In cat mint, a volatile metabolite called Nepetaldoline, which looks like a white powder crystal, is the main ingredient that excites cats.

The procedures in which cat mint affects cats are roughly:

In the cat’s olfactory epithelial, the jing mustard ester binds to one or more olfactory receptors, so the amygdala in the brain is activated to convert into behavioral signals that also regulate the cat’s neuroendocrine response through the pituitary glands through the hypothalamus.

The following image shows the volatile jing mustard inthe genus Jing mustard three-dimensional isomer.

The chemical, jing mustard, which was first isolated by steam distillation in 1941, is a volatile cycloede (iridoid) produced by cat mint.

Cat Mint’s “Pre-Life”

It is worth noting that green plants (including fungi) comprise a total of 12 major grades (orders) under international plant naming regulations. These include Family and Genus, which belong to the Section, and a section that contains one or more genus.

Jing mustard afewology includes many of our common plants, such as basil, rosemary and mint.

As shown in the figure below, the researchers found that cyclolee ether was present in many lip-shaped plants, but at one point disappeared during the evolution of the Nepetoideae, a subspecies of jing mustard, but then reappeared, mainly in the form of volatile gin.

One exception is the genus Jing mustard, or cat mint – that is, cat mint has always been able to produce jing mustard internal esters, and some of its “close relatives” have the appearance of the disappearance of the jing mustard esters.

Based on this finding, the team used comparative genomics, ancestral sequence reconstruction and systematic development altogether to explore the biosynthesis of cycloethane in the genus Jing mustard.

Specifically, the researchers genetically sequenced two types of cat mint and bovine knee grass (Hyssopus of ficinalis, which does not produce any cycloed ether, including mustard.

Finally, this study found evidence of the events leading to the biosynthesis of jing mustard and its metabolic gene clusters (lost cyclene ether 55-65 million years ago), and also revealed the loss-reevolution mechanism of cycloedee terpene in the jing mustard lineage.

The researchers found that about 20 million years ago, an ancestor of the mustard plant began to evolve two enzymes, ISY and NEPS, which are responsible for producing the mustard molecules only in cat mint, not in any “close relative” plant.

As Benjamin Lichman of the University of York, the first author of the paper, put it:

We found an unusual set of enzymes that produce the molecules of the mustard neeter.
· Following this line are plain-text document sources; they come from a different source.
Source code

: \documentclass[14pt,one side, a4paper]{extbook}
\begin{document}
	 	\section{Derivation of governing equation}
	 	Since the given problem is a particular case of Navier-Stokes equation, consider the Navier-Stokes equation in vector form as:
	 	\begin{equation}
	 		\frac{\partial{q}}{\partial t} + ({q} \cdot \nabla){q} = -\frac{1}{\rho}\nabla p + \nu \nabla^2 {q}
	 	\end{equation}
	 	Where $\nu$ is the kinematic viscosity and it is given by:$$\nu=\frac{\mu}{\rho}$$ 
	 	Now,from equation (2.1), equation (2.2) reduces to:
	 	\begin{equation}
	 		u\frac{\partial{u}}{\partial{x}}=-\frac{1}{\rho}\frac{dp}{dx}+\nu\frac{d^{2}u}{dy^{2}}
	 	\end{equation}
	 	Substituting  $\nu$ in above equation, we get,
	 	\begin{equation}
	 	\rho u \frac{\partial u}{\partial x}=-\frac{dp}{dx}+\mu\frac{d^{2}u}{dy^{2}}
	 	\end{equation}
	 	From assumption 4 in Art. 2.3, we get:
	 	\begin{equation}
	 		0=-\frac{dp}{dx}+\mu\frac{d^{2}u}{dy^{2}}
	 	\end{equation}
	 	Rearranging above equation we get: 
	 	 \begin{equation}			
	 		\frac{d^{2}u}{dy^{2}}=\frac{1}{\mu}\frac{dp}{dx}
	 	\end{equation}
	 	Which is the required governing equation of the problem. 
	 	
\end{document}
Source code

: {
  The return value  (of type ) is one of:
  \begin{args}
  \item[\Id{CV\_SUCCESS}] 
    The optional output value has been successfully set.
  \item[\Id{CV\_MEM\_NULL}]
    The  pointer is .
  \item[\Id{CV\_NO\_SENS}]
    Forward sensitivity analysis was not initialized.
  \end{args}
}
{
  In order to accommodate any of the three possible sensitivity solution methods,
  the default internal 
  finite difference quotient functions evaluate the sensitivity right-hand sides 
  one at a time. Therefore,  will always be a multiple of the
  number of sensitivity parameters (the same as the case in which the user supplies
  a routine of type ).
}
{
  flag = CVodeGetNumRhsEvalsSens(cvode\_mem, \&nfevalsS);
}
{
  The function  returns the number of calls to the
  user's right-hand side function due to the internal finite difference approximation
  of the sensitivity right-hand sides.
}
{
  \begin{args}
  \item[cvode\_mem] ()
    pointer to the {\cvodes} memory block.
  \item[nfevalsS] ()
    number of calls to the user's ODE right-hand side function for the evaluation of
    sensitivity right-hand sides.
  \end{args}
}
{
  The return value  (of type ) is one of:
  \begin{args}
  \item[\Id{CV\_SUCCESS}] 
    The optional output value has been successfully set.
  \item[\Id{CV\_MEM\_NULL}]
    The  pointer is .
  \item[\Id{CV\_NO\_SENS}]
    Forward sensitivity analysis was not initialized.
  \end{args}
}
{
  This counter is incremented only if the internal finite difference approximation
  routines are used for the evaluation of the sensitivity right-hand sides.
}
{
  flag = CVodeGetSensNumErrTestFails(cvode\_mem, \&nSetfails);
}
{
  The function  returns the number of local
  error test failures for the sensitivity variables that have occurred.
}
These enzymes have unique evolutionary mechanisms in cat mint only. When we first saw the genome sequence of cat mint, we realized that the important genes we assumed played role in the formation of the jing mustard ester were adjacent to the genome.
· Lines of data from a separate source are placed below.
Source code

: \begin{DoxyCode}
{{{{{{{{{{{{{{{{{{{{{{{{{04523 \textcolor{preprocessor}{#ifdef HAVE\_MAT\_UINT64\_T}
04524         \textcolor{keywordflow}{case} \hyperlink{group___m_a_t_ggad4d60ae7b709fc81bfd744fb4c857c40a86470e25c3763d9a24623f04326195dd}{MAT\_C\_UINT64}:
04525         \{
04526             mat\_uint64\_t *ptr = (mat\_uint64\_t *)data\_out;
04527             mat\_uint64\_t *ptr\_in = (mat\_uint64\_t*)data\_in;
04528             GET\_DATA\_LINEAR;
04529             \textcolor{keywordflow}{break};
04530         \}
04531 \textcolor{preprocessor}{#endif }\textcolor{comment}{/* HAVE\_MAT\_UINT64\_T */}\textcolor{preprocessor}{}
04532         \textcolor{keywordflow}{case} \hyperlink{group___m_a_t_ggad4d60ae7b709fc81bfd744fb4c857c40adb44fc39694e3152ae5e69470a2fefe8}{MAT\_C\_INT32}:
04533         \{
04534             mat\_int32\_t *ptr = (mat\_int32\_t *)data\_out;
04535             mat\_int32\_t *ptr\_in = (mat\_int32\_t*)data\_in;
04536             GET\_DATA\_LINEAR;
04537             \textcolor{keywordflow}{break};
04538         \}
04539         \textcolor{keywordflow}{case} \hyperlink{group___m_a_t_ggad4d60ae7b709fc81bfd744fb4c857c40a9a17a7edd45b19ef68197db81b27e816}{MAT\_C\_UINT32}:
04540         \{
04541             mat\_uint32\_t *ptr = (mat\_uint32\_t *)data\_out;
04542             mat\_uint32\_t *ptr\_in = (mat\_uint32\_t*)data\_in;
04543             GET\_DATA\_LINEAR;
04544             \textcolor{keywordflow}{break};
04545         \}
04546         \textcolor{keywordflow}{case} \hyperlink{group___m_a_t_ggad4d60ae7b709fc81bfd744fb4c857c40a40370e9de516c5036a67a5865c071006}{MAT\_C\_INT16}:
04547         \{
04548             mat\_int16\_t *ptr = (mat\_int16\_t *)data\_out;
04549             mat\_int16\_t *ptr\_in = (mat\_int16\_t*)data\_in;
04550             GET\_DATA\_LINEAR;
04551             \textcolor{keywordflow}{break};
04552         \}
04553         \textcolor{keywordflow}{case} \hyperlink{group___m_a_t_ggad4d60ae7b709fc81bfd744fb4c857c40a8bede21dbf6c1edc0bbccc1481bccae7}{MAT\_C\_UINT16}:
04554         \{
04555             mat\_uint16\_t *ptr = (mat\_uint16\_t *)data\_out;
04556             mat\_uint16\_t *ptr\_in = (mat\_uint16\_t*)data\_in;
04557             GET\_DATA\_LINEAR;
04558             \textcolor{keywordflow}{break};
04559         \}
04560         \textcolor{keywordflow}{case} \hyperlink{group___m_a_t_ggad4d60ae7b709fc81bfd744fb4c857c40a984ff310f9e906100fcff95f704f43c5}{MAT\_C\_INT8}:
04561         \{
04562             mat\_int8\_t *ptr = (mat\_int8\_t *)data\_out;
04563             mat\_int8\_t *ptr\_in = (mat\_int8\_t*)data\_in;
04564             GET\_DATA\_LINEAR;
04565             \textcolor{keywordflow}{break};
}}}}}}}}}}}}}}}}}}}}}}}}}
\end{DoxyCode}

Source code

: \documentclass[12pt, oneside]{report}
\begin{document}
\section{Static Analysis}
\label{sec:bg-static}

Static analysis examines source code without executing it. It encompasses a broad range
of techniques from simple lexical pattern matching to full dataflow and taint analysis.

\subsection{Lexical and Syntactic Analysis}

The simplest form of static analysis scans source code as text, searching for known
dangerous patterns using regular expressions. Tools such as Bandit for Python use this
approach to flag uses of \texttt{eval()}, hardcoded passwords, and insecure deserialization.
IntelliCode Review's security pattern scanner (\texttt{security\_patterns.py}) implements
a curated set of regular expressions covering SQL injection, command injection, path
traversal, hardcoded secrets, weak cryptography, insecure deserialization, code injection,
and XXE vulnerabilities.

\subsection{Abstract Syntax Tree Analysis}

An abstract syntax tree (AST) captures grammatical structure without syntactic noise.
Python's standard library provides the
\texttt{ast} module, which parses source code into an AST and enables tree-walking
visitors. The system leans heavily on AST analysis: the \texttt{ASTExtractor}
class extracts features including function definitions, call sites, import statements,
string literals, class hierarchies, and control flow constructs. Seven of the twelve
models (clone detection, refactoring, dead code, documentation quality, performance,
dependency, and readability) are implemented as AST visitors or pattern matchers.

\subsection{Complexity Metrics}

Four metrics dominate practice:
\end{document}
It is worth mentioning that the genus Jing mustard has become an important model for the study of the loss-reevolution of a class of major defensive compounds, and this study also provides insights into the interaction sons and effects of enzyme and genomic evolution in the origin, disappearance and re-emergence of plant chemistry diversity.
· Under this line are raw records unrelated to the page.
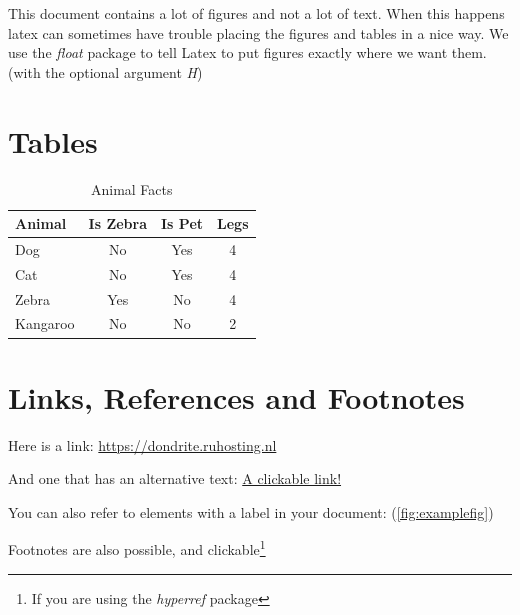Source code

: \documentclass[12pt]{scrarticle}
\begin{document}
This document contains a lot of figures and not a lot of text. When this happens latex can sometimes have trouble placing the figures and tables in a nice way. We use the \textit{float} package to tell Latex to put figures exactly where we want them. (with the optional argument \textit{H})

\section{Tables}

\begin{table}[H]
    \centering
    \begin{tabular}{|l||c|c|c|}
    \hline 
    Animal & Is Zebra & Is Pet & Legs\\
    \hline\hline
    Dog         & No    & Yes   & 4\\
    Cat         & No    & Yes   & 4\\
    Zebra       & Yes   & No    & 4\\
    Kangaroo    & No    & No    & 2\\
    \hline
    \end{tabular}
    \caption{Animal Facts}
    \label{tab:my_label}
\end{table}

\section{Links, References and Footnotes}

Here is a link: \url{https://dondrite.ruhosting.nl}

And one that has an alternative text: \href{https://www.youtube.com/watch?v=dQw4w9WgXcQ}{A clickable link!}

You can also refer to elements with a label in your document: (\ref{fig:examplefig})

Footnotes are also possible, and clickable\footnote{If you are using the \textit{hyperref} package}
\end{document}
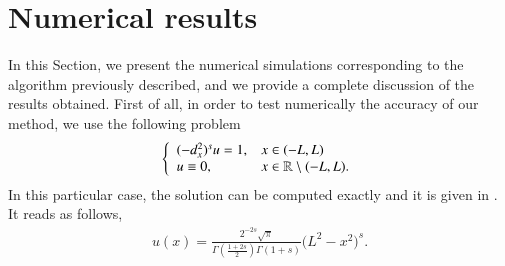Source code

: \section{Numerical results} \label{res_numerical}
In this Section, we present the numerical simulations corresponding to the algorithm previously described, and we provide a complete discussion of the results obtained. 
%
First of all, in order to test numerically the accuracy of our method, we use the following problem 
%
\begin{align}\label{PE_real}
	\left\{\begin{array}{ll}
		(-d_x^2)^{s}u = 1, & x\in(-L,L)
		\\
		u\equiv 0, & x\in\mathbb{R}\setminus(-L,L).
	\end{array}\right.
\end{align}
%
In this particular case, the solution can be computed exactly and it is given in \cite{getoor1961first}. It reads as follows, 
\begin{align}\label{real_sol}
	u(x)=\frac{2^{-2s}\sqrt{\pi}}{\Gamma\left(\frac{1+2s}{2}\right)\Gamma(1+s)}\Big(L^2-x^2\Big)^s.
\end{align}


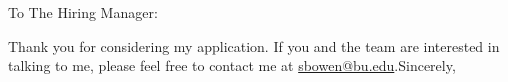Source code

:\documentclass[11pt,a4paper,sans]{moderncv}        %
\begin{document}
\clearpage
\date{\today}

\opening{To The Hiring Manager:}
\closing{Thank you for considering my application. If you and the team are interested in talking to me, please feel free to contact me at \underline{sbowen@bu.edu}.\newline\newline Sincerely,}
\makelettertitle


\makeletterclosing

\end{document}
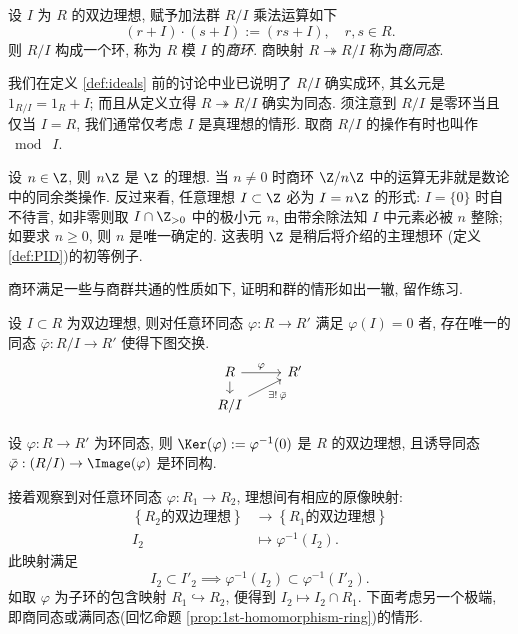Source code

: \begin{definition}
	设 $I$ 为 $R$ 的双边理想, 赋予加法群 $R/I$ 乘法运算如下
	\[ (r+I) \cdot (s+I) := (rs + I), \quad r, s \in R. \]
	则 $R/I$ 构成一个环, 称为 $R$ 模 $I$ 的\emph{商环}. 商映射 $R \twoheadrightarrow R/I$ 称为\emph{商同态}.
\end{definition}
我们在定义 \ref{def:ideals} 前的讨论中业已说明了 $R/I$ 确实成环, 其幺元是 $1_{R/I} = 1_R + I$; 而且从定义立得 $R \twoheadrightarrow R/I$ 确实为同态. 须注意到 $R/I$ 是零环当且仅当 $I=R$, 我们通常仅考虑 $I$ 是真理想的情形. 取商 $R/I$ 的操作有时也叫作 $\bmod \;I$.

\begin{example}\label{eg:Z-pid}
	设 $n \in \Z$, 则 $n\Z$ 是 $\Z$ 的理想. 当 $n \neq 0$ 时商环 $\Z/n\Z$ 中的运算无非就是数论中的同余类操作. 反过来看, 任意理想 $I \subset \Z$ 必为 $I=n\Z$ 的形式: $I=\{0\}$ 时自不待言, 如非零则取 $I \cap \Z_{> 0}$ 中的极小元 $n$, 由带余除法知 $I$ 中元素必被 $n$ 整除; 如要求 $n \geq 0$, 则 $n$ 是唯一确定的. 这表明 $\Z$ 是稍后将介绍的主理想环 (定义 \ref{def:PID})的初等例子.
\end{example}

商环满足一些与商群共通的性质如下, 证明和群的情形如出一辙, 留作练习.
\begin{proposition}\label{prop:quotient-ring-univ-prop}
	设 $I \subset R$ 为双边理想, 则对任意环同态 $\varphi: R \to R'$ 满足 $\varphi(I)=0$ 者, 存在唯一的同态 $\bar{\varphi}: R/I \to R'$ 使得下图交换.
	\[ \begin{tikzcd}[row sep=small]
		R \arrow[r, "\varphi"] \arrow[d] & R' \\
		R/I \arrow[ur, "{\exists! \,\bar{\varphi}}"'] &
	\end{tikzcd} \]
\end{proposition}

\begin{proposition}\label{prop:1st-homomorphism-ring}
	设 $\varphi: R \to R'$ 为环同态, 则 $\Ker(\varphi) := \varphi^{-1}(0)$ 是 $R$ 的双边理想, 且诱导同态 $\bar{\varphi}: (R/I) \to \Image(\varphi)$ 是环同构.
\end{proposition}

接着观察到对任意环同态 $\varphi: R_1 \to R_2$, 理想间有相应的原像映射:
\begin{equation}\label{eqn:ideal-preimage}\begin{aligned}
	\left\{ R_2 \text{的双边理想} \right\} & \longrightarrow \left\{ R_1 \text{的双边理想} \right\} \\
	I_2 & \longmapsto \varphi^{-1}(I_2).
\end{aligned}\end{equation}
此映射满足
\[ I_2 \subset I'_2 \implies \varphi^{-1}(I_2) \subset \varphi^{-1}(I'_2). \]
如取 $\varphi$ 为子环的包含映射 $R_1 \hookrightarrow R_2$, 便得到 $I_2 \mapsto I_2 \cap R_1$. 下面考虑另一个极端, 即商同态或满同态(回忆命题 \ref{prop:1st-homomorphism-ring})的情形.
As Sarah O’Connor, head of the Department of Natural Products Biosynthesis at the Max Planck Institute for Chemical Ecology in Germany, puts it:

This provides a good example for the study of plant diversity evolution. We are now trying to artificially change the chemical composition of the jing mustard genus. This will help us understand whether we have a complete understanding of all the ways in which plants evolved and the ecological function of the jingmust eeste. This, in turn, can help us uncover the bioselective pressures that lead to this process. In addition, we are looking for other plants that produce unusual cycloene ether.